WHAT TO WORK ON
From the entries below, copy exactly the lines from the one that contains "1. Setelah 15" through the one that contains "1. Lebih enak", both included, and only those.

GIVEN ENTRIES
-- Opening Marker --

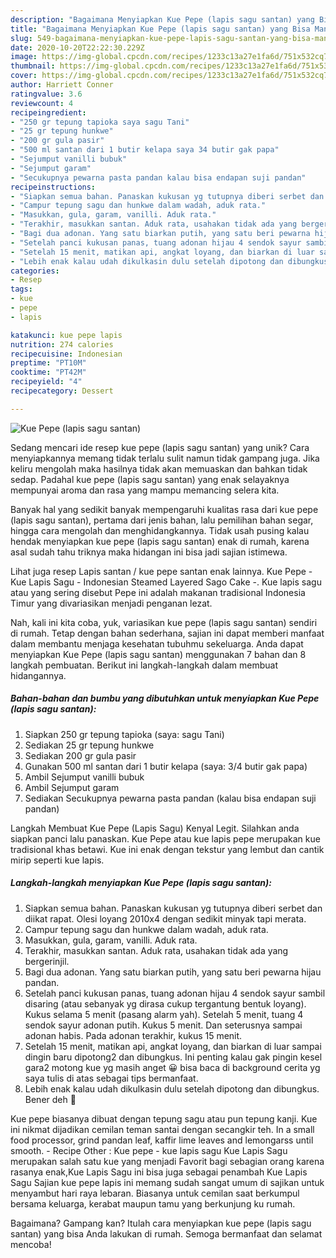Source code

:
 ```yaml
---
description: "Bagaimana Menyiapkan Kue Pepe (lapis sagu santan) yang Bisa Manjain Lidah"
title: "Bagaimana Menyiapkan Kue Pepe (lapis sagu santan) yang Bisa Manjain Lidah"
slug: 549-bagaimana-menyiapkan-kue-pepe-lapis-sagu-santan-yang-bisa-manjain-lidah
date: 2020-10-20T22:22:30.229Z
image: https://img-global.cpcdn.com/recipes/1233c13a27e1fa6d/751x532cq70/kue-pepe-lapis-sagu-santan-foto-resep-utama.jpg
thumbnail: https://img-global.cpcdn.com/recipes/1233c13a27e1fa6d/751x532cq70/kue-pepe-lapis-sagu-santan-foto-resep-utama.jpg
cover: https://img-global.cpcdn.com/recipes/1233c13a27e1fa6d/751x532cq70/kue-pepe-lapis-sagu-santan-foto-resep-utama.jpg
author: Harriett Conner
ratingvalue: 3.6
reviewcount: 4
recipeingredient:
- "250 gr tepung tapioka saya sagu Tani"
- "25 gr tepung hunkwe"
- "200 gr gula pasir"
- "500 ml santan dari 1 butir kelapa saya 34 butir gak papa"
- "Sejumput vanilli bubuk"
- "Sejumput garam"
- "Secukupnya pewarna pasta pandan kalau bisa endapan suji pandan"
recipeinstructions:
- "Siapkan semua bahan. Panaskan kukusan yg tutupnya diberi serbet dan diikat rapat. Olesi loyang 2010x4 dengan sedikit minyak tapi merata."
- "Campur tepung sagu dan hunkwe dalam wadah, aduk rata."
- "Masukkan, gula, garam, vanilli. Aduk rata."
- "Terakhir, masukkan santan. Aduk rata, usahakan tidak ada yang bergerinjil."
- "Bagi dua adonan. Yang satu biarkan putih, yang satu beri pewarna hijau pandan."
- "Setelah panci kukusan panas, tuang adonan hijau 4 sendok sayur sambil disaring (atau sebanyak yg dirasa cukup tergantung bentuk loyang). Kukus selama 5 menit (pasang alarm yah). Setelah 5 menit, tuang 4 sendok sayur adonan putih. Kukus 5 menit. Dan seterusnya sampai adonan habis. Pada adonan terakhir, kukus 15 menit."
- "Setelah 15 menit, matikan api, angkat loyang, dan biarkan di luar sampai dingin baru dipotong2 dan dibungkus. Ini penting kalau gak pingin kesel gara2 motong kue yg masih anget 😀 bisa baca di background cerita yg saya tulis di atas sebagai tips bermanfaat."
- "Lebih enak kalau udah dikulkasin dulu setelah dipotong dan dibungkus. Bener deh 🙂"
categories:
- Resep
tags:
- kue
- pepe
- lapis

katakunci: kue pepe lapis 
nutrition: 274 calories
recipecuisine: Indonesian
preptime: "PT10M"
cooktime: "PT42M"
recipeyield: "4"
recipecategory: Dessert

---
```



![Kue Pepe (lapis sagu santan)](https://img-global.cpcdn.com/recipes/1233c13a27e1fa6d/751x532cq70/kue-pepe-lapis-sagu-santan-foto-resep-utama.jpg)

Sedang mencari ide resep kue pepe (lapis sagu santan) yang unik? Cara menyiapkannya memang tidak terlalu sulit namun tidak gampang juga. Jika keliru mengolah maka hasilnya tidak akan memuaskan dan bahkan tidak sedap. Padahal kue pepe (lapis sagu santan) yang enak selayaknya mempunyai aroma dan rasa yang mampu memancing selera kita.

Banyak hal yang sedikit banyak mempengaruhi kualitas rasa dari kue pepe (lapis sagu santan), pertama dari jenis bahan, lalu pemilihan bahan segar, hingga cara mengolah dan menghidangkannya. Tidak usah pusing kalau hendak menyiapkan kue pepe (lapis sagu santan) enak di rumah, karena asal sudah tahu triknya maka hidangan ini bisa jadi sajian istimewa.

Lihat juga resep Lapis santan / kue pepe santan enak lainnya. Kue Pepe - Kue Lapis Sagu - Indonesian Steamed Layered Sago Cake -. Kue lapis sagu atau yang sering disebut Pepe ini adalah makanan tradisional Indonesia Timur yang divariasikan menjadi penganan lezat.


Nah, kali ini kita coba, yuk, variasikan kue pepe (lapis sagu santan) sendiri di rumah. Tetap dengan bahan sederhana, sajian ini dapat memberi manfaat dalam membantu menjaga kesehatan tubuhmu sekeluarga. Anda dapat menyiapkan Kue Pepe (lapis sagu santan) menggunakan 7 bahan dan 8 langkah pembuatan. Berikut ini langkah-langkah dalam membuat hidangannya.

<!--inarticleads1-->

##### Bahan-bahan dan bumbu yang dibutuhkan untuk menyiapkan Kue Pepe (lapis sagu santan):

1. Siapkan 250 gr tepung tapioka (saya: sagu Tani)
1. Sediakan 25 gr tepung hunkwe
1. Sediakan 200 gr gula pasir
1. Gunakan 500 ml santan dari 1 butir kelapa (saya: 3/4 butir gak papa)
1. Ambil Sejumput vanilli bubuk
1. Ambil Sejumput garam
1. Sediakan Secukupnya pewarna pasta pandan (kalau bisa endapan suji pandan)


Langkah Membuat Kue Pepe (Lapis Sagu) Kenyal Legit. Silahkan anda siapkan panci lalu panaskan. Kue Pepe atau kue lapis pepe merupakan kue tradisional khas betawi. Kue ini enak dengan tekstur yang lembut dan cantik mirip seperti kue lapis. 

<!--inarticleads2-->

##### Langkah-langkah menyiapkan Kue Pepe (lapis sagu santan):

1. Siapkan semua bahan. Panaskan kukusan yg tutupnya diberi serbet dan diikat rapat. Olesi loyang 2010x4 dengan sedikit minyak tapi merata.
1. Campur tepung sagu dan hunkwe dalam wadah, aduk rata.
1. Masukkan, gula, garam, vanilli. Aduk rata.
1. Terakhir, masukkan santan. Aduk rata, usahakan tidak ada yang bergerinjil.
1. Bagi dua adonan. Yang satu biarkan putih, yang satu beri pewarna hijau pandan.
1. Setelah panci kukusan panas, tuang adonan hijau 4 sendok sayur sambil disaring (atau sebanyak yg dirasa cukup tergantung bentuk loyang). Kukus selama 5 menit (pasang alarm yah). Setelah 5 menit, tuang 4 sendok sayur adonan putih. Kukus 5 menit. Dan seterusnya sampai adonan habis. Pada adonan terakhir, kukus 15 menit.
1. Setelah 15 menit, matikan api, angkat loyang, dan biarkan di luar sampai dingin baru dipotong2 dan dibungkus. Ini penting kalau gak pingin kesel gara2 motong kue yg masih anget 😀 bisa baca di background cerita yg saya tulis di atas sebagai tips bermanfaat.
1. Lebih enak kalau udah dikulkasin dulu setelah dipotong dan dibungkus. Bener deh 🙂


Kue pepe biasanya dibuat dengan tepung sagu atau pun tepung kanji. Kue ini nikmat dijadikan cemilan teman santai dengan secangkir teh. In a small food processor, grind pandan leaf, kaffir lime leaves and lemongarss until smooth. - Recipe Other : Kue pepe - kue lapis sagu  Kue Lapis Sagu merupakan salah satu kue yang menjadi Favorit bagi sebagian orang karena rasanya enak,Kue Lapis Sagu ini bisa juga sebagai penambah Kue Lapis Sagu Sajian kue pepe lapis ini memang sudah sangat umum di sajikan untuk menyambut hari raya lebaran. Biasanya untuk cemilan saat berkumpul bersama keluarga, kerabat maupun tamu yang berkunjung ku rumah. 

Bagaimana? Gampang kan? Itulah cara menyiapkan kue pepe (lapis sagu santan) yang bisa Anda lakukan di rumah. Semoga bermanfaat dan selamat mencoba!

-- Closing Marker --

ANSWER SECTION
1. Setelah 15 menit, matikan api, angkat loyang, dan biarkan di luar sampai dingin baru dipotong2 dan dibungkus. Ini penting kalau gak pingin kesel gara2 motong kue yg masih anget 😀 bisa baca di background cerita yg saya tulis di atas sebagai tips bermanfaat.
1. Lebih enak kalau udah dikulkasin dulu setelah dipotong dan dibungkus. Bener deh 🙂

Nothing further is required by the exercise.